**What the task asks:**
Give back an exact copy of the lines in the records below, from the line that has "pip install -r requirements.txt" through the line that has "Upload an Image: Select", and nothing besides.

**Extracted information:**
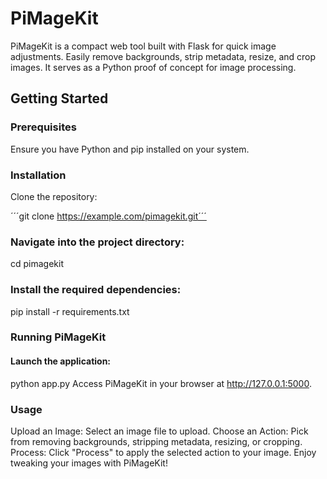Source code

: # PiMageKit

PiMageKit is a compact web tool built with Flask for quick image adjustments. Easily remove backgrounds, strip metadata, resize, and crop images. It serves as a Python proof of concept for image processing.

## Getting Started

### Prerequisites
Ensure you have Python and pip installed on your system.

### Installation
Clone the repository:
 
 ´´´git clone https://example.com/pimagekit.git´´´

### Navigate into the project directory:

cd pimagekit

### Install the required dependencies:

pip install -r requirements.txt


### Running PiMageKit

#### Launch the application:

python app.py
Access PiMageKit in your browser at http://127.0.0.1:5000.

### Usage
Upload an Image: Select an image file to upload.
Choose an Action: Pick from removing backgrounds, stripping metadata, resizing, or cropping.
Process: Click "Process" to apply the selected action to your image.
Enjoy tweaking your images with PiMageKit!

**Written response:**
pip install -r requirements.txt


### Running PiMageKit

#### Launch the application:

python app.py
Access PiMageKit in your browser at http://127.0.0.1:5000.

### Usage
Upload an Image: Select an image file to upload.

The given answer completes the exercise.